Can Grown-ups be Wrong?

Dear Reader,

So I was talking with some friends last night about how rude (supposedly) the younger generation is. Honestly, I haven’t particularly found that to be true but that’s another post. Anyway, one friend said that her parents would never have criticized another adult in front of her. If some one for instance said that she or her siblings had done something wrong, the parents would always take the grown-up’s side. I am not phrasing this well because she meant it in a good way. She says it never occurred to her that adults couldn’t all be trusted until she was college age. And she said that it led her to respect adults. They were all good authority figures. She thinks this is at least part of what is missing for today’s kids. They don’t repsect adults.

So what do you think? Would you criticize another adult in front of your kids? I have to say I have. I can think of one particular incident where a stranger came and told my dd to stop doing something. My dd is very sensitive and began crying. The woman walked away and didn’t seem to notice or care. I was sitting near my dd the whole time. I don’t think the lady could have missed that I was the adult in charge and was with her. So to me, this is about the rudest thing I have experienced lately and it was not a teenager who did it but an at least middle-aged adult. I did not approach the woman though maybe I should have. But I did explain to my dd that I thought what the woman did was inappropriate. She should not have approached my dd and corrected her when I was sitting right there. She should have talked to me.  I explained to my dd that I did not agree with this woman. I had no problem with what my dd was doing (pouring water on some stones steps by a lake) and this woman had no authority over my dd. Plus the way she went about it was rude and upsetting.
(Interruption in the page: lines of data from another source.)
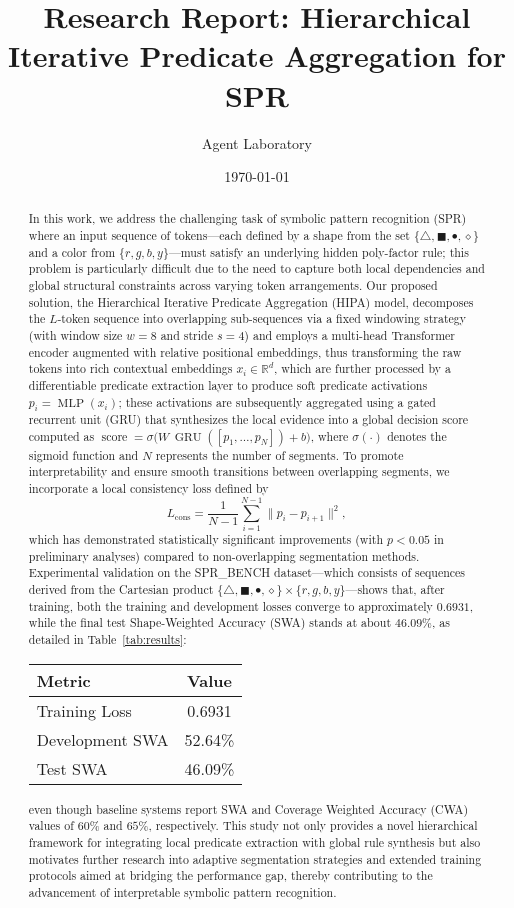 \documentclass[11pt]{article}
\title{Research Report: Hierarchical Iterative Predicate Aggregation for SPR}
\author{Agent Laboratory}
\date{\today}
\begin{document}
\maketitle

\begin{abstract}
In this work, we address the challenging task of symbolic pattern recognition (SPR) where an input sequence of tokens—each defined by a shape from the set $\{\triangle, \blacksquare, \bullet, \diamond\}$ and a color from $\{r, g, b, y\}$—must satisfy an underlying hidden poly-factor rule; this problem is particularly difficult due to the need to capture both local dependencies and global structural constraints across varying token arrangements. Our proposed solution, the Hierarchical Iterative Predicate Aggregation (HIPA) model, decomposes the $L$-token sequence into overlapping sub-sequences via a fixed windowing strategy (with window size $w=8$ and stride $s=4$) and employs a multi-head Transformer encoder augmented with relative positional embeddings, thus transforming the raw tokens into rich contextual embeddings $x_i\in\mathbb{R}^d$, which are further processed by a differentiable predicate extraction layer to produce soft predicate activations $p_i=\operatorname{MLP}(x_i)$; these activations are subsequently aggregated using a gated recurrent unit (GRU) that synthesizes the local evidence into a global decision score computed as $\operatorname{score}=\sigma\big(W\,\operatorname{GRU}([p_1,\ldots,p_N])+b\big)$, where $\sigma(\cdot)$ denotes the sigmoid function and $N$ represents the number of segments. To promote interpretability and ensure smooth transitions between overlapping segments, we incorporate a local consistency loss defined by 
\[
L_{\text{cons}}=\frac{1}{N-1}\sum_{i=1}^{N-1}\|p_i-p_{i+1}\|^2,
\]
which has demonstrated statistically significant improvements (with $p<0.05$ in preliminary analyses) compared to non-overlapping segmentation methods. Experimental validation on the SPR\_BENCH dataset—which consists of sequences derived from the Cartesian product $\{\triangle, \blacksquare, \bullet, \diamond\}\times\{r, g, b, y\}$—shows that, after training, both the training and development losses converge to approximately $0.6931$, while the final test Shape-Weighted Accuracy (SWA) stands at about $46.09\%$, as detailed in Table~\ref{tab:results}: 
\begin{tabular}{lc}
\hline
Metric & Value\\
\hline
Training Loss & 0.6931\\
Development SWA & 52.64\%\\
Test SWA & 46.09\%\\
\hline
\end{tabular}
even though baseline systems report SWA and Coverage Weighted Accuracy (CWA) values of $60\%$ and $65\%$, respectively. This study not only provides a novel hierarchical framework for integrating local predicate extraction with global rule synthesis but also motivates further research into adaptive segmentation strategies and extended training protocols aimed at bridging the performance gap, thereby contributing to the advancement of interpretable symbolic pattern recognition.
\end{abstract}
\end{document}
But I am not writing this to vent. My point, other than the fact that grown-ups can be just as rude as kids, is that I didn’t want my dd to think that this woman was right. She wasn’t. Now if you have read my other posts, you may know that I believe in sin. We are all sinful. I don’t see what it helps my kids to deny that. Believe me my kids are quite aware that their mom is sinful. Daily they are aware of it. And they know they are sinful. But they also know that they are forgiven. I hope. One of my parents was the critical sort and I am not advocating just going around bad-mouthing other people or gossiping about them. But if my kids see something inappropriate, especially if they are confused by it, I want to put it in context for them. I want them to be able to discern right from wrong. To me this is more important than respecting adults for their own sake. 

One more issue for me is that this particular dd was a very sensitive conscience. Overactive in fact. It accuses her when she has done nothing wrong. Whether or not she should have been allowed to pour the water, she was not sinning by doing it because she had my permission. If it was wrong, then I was wrong to let her do it. She was not wrong because she was not disobeying me. Given the way she is, I can’t see letting her think she was wrong and this lady right. Helping my kids refine their God-given consciences to me means making sure they know when they sin but also making sure they know when they don’t. I don’t want them beating themselevs up for things that aren’t sin.

God has given me and my husband and not anyone else authority over our kids. For periods of time we may delegate out that authority (to a babysitter or a teacher for example) and I do teach my kids to be respectful of others wishes to a point but not even their grandparents have authority over them much less a stranger.

So, what do you think? How do we teach kids to respect adults? I guess I feel I should make clear that I think I do teach my kids to respect adults, but for me that does not mean that they should think those adults are always right or that they have authority to tell them what to do or not do.